*** Opening of MATERIAL TO PROCESS ***

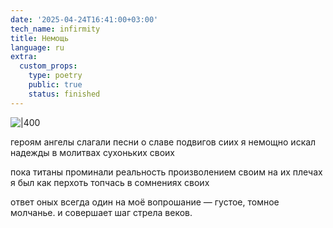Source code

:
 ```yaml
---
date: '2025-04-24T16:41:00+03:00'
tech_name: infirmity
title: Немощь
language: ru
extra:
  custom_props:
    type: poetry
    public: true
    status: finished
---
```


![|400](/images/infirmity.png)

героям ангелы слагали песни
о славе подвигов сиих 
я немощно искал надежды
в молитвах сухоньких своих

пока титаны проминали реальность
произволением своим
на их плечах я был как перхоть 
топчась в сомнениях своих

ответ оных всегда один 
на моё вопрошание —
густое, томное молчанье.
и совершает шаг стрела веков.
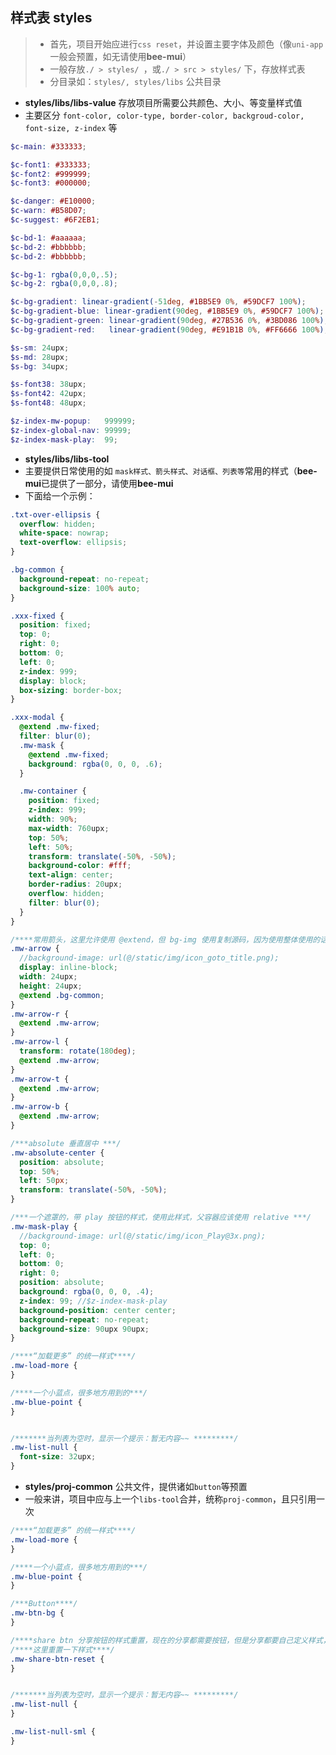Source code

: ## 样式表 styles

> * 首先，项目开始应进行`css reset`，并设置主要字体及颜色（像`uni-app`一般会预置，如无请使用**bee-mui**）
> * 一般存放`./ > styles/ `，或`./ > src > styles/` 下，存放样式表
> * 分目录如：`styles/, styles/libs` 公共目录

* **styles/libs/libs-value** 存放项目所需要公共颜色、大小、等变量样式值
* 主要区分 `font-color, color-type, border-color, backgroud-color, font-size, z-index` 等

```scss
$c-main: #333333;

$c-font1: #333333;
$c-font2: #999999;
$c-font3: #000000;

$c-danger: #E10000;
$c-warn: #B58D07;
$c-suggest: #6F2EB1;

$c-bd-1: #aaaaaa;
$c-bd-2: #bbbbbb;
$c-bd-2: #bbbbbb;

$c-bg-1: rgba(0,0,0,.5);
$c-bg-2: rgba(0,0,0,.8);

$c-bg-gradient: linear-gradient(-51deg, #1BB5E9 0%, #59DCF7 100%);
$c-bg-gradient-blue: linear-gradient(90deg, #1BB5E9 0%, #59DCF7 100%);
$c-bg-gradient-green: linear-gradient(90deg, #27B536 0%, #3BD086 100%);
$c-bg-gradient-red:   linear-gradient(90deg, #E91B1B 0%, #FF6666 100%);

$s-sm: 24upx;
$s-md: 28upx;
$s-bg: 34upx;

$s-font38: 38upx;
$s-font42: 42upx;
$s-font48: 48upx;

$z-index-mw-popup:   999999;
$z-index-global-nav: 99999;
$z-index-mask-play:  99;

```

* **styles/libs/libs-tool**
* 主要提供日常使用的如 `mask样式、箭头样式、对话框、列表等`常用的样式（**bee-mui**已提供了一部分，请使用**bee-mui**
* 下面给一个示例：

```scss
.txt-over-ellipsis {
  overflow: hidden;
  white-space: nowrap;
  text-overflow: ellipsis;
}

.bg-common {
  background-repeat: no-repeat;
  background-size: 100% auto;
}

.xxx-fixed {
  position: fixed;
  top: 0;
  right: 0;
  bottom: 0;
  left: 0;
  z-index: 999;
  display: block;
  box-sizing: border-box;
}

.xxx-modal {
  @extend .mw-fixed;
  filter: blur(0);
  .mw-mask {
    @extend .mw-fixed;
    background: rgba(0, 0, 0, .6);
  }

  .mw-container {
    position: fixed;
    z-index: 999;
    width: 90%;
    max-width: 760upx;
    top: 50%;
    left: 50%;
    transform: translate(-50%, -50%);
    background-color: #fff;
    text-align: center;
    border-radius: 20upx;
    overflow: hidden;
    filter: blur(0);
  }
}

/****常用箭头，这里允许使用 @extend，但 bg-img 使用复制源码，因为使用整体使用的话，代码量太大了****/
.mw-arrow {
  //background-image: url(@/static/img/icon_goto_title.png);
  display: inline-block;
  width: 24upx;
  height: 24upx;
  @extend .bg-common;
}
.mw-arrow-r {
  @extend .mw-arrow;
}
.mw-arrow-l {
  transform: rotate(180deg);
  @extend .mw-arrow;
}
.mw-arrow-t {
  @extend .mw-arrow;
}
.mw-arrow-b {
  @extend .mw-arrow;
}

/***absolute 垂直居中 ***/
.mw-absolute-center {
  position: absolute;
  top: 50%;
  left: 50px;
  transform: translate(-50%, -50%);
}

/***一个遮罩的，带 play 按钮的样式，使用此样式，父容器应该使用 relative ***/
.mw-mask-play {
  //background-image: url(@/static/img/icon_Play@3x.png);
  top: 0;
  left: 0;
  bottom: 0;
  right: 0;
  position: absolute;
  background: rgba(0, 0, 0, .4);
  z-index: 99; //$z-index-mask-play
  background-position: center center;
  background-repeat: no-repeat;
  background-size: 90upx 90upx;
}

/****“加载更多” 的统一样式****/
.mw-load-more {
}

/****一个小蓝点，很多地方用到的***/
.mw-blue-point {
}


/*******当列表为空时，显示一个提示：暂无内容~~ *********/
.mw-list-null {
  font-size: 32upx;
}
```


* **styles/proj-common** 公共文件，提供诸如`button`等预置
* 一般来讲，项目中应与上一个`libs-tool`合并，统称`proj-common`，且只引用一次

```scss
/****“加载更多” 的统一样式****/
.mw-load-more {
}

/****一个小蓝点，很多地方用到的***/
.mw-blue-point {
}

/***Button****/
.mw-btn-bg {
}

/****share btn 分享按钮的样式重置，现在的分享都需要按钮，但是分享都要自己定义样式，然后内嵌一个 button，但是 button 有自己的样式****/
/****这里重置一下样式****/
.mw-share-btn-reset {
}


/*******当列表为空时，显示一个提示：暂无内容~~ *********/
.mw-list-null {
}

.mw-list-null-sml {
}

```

*** Close of MATERIAL TO PROCESS ***
*** Opening of MATERIAL TO PROCESS ***

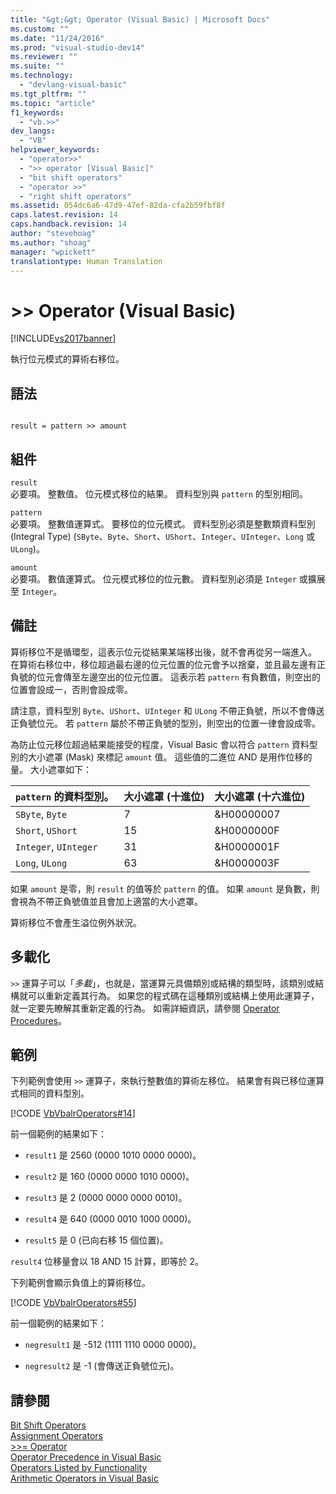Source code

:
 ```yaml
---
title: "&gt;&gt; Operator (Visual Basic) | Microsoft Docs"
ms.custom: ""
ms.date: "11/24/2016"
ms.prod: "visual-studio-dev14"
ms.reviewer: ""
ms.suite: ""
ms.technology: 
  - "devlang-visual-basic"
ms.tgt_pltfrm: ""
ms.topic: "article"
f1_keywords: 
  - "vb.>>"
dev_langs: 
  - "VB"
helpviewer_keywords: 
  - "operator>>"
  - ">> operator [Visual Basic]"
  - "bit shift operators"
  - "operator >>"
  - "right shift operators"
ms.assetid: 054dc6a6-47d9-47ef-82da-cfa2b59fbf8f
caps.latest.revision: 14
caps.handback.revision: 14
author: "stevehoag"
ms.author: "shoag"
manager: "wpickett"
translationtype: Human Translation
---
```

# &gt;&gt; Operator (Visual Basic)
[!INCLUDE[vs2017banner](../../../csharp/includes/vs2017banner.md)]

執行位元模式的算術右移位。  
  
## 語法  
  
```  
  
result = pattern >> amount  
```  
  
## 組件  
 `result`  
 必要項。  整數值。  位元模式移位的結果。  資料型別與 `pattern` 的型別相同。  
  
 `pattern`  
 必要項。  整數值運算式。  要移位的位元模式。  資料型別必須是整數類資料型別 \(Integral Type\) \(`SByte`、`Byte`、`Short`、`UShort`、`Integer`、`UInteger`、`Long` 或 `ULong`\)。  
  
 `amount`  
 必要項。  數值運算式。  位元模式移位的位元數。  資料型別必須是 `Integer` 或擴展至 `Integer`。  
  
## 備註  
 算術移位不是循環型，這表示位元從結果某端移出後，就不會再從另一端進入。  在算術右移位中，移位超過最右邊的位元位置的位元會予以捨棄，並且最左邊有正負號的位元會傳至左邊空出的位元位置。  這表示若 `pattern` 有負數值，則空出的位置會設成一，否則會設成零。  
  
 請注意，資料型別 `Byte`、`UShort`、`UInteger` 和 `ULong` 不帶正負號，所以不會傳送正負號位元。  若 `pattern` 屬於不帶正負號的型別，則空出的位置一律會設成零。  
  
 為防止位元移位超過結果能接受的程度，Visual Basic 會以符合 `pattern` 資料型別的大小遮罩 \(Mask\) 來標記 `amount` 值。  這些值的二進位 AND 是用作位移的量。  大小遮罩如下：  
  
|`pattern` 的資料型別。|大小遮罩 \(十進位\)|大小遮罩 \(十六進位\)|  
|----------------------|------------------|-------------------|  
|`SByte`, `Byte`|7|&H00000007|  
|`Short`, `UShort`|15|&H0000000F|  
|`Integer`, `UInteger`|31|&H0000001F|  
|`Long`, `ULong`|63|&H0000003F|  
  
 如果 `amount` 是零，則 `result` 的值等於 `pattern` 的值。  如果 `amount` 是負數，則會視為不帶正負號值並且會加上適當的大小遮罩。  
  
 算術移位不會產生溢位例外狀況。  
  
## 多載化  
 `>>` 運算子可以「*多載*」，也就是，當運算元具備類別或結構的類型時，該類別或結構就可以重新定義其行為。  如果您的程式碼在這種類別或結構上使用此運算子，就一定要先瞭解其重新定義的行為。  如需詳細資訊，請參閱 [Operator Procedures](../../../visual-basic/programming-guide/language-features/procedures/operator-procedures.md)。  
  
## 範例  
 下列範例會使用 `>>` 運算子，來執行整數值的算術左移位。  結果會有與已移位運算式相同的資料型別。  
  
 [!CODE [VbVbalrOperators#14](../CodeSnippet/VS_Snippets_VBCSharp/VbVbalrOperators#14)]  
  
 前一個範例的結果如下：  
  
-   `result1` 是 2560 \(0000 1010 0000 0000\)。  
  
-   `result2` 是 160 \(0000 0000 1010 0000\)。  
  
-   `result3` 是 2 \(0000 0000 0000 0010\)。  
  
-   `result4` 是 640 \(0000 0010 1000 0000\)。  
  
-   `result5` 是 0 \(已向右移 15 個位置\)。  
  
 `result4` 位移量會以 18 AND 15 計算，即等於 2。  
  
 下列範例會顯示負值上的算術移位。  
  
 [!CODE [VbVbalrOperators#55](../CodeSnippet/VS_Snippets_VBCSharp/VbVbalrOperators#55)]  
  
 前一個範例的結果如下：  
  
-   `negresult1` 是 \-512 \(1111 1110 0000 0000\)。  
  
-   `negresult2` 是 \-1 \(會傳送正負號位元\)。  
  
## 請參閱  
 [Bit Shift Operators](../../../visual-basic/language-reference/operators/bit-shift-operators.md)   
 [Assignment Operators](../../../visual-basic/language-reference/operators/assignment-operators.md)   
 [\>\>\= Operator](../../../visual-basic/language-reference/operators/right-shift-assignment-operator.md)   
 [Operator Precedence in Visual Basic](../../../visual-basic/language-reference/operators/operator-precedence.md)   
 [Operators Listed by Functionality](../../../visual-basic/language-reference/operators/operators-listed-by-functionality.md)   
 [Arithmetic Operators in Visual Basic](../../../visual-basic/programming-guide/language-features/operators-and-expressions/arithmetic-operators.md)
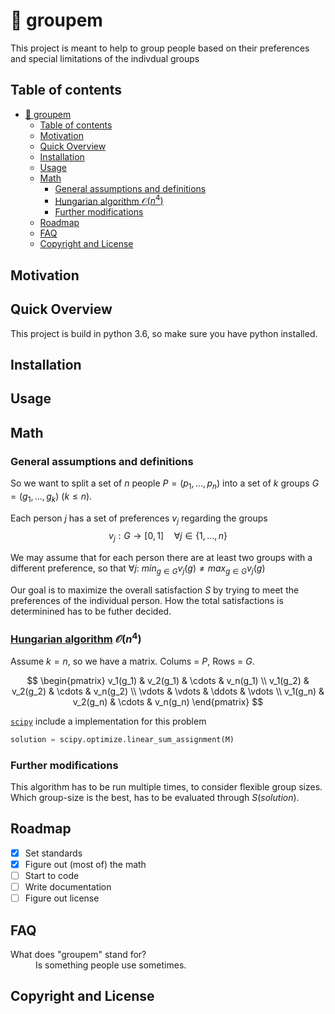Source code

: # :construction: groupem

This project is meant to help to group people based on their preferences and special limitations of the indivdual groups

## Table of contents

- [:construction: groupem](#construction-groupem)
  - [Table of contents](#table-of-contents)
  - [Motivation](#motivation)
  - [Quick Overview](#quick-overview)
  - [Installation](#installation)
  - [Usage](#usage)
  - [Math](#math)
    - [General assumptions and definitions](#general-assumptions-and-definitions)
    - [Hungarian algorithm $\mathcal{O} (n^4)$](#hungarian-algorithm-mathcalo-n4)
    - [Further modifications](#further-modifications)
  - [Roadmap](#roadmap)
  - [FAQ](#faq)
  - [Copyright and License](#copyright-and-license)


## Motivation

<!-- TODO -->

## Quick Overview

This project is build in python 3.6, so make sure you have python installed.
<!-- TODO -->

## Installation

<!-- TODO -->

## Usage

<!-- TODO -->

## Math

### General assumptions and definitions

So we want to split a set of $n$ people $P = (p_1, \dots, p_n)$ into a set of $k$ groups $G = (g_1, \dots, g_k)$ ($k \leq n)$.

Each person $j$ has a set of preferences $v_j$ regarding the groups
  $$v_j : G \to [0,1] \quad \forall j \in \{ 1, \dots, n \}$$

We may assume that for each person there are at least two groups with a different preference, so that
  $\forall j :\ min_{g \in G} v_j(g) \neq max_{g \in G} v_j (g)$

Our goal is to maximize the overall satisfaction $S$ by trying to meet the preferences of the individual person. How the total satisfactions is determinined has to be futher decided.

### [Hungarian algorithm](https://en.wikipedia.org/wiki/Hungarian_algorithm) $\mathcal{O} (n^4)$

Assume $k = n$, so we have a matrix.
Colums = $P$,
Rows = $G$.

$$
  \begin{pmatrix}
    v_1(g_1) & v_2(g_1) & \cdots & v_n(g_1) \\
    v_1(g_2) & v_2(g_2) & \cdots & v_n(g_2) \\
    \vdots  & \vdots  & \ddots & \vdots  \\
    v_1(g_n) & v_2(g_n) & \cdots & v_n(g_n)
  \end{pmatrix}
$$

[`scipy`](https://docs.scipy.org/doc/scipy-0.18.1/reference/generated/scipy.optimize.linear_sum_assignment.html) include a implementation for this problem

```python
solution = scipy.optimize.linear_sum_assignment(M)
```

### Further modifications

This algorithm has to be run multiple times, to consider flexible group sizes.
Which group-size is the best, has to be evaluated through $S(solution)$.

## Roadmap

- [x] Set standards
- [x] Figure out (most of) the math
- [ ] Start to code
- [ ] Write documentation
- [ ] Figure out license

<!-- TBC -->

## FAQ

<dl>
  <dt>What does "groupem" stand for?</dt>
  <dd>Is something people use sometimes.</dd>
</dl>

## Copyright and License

*** Close of MATERIAL TO PROCESS ***

## WORK ITEM
Using the listing above, report each line that mentions the word "groups".

## RESULT OF THE EXERCISE
This project is meant to help to group people based on their preferences and special limitations of the indivdual groups
So we want to split a set of $n$ people $P = (p_1, \dots, p_n)$ into a set of $k$ groups $G = (g_1, \dots, g_k)$ ($k \leq n)$.
Each person $j$ has a set of preferences $v_j$ regarding the groups
We may assume that for each person there are at least two groups with a different preference, so that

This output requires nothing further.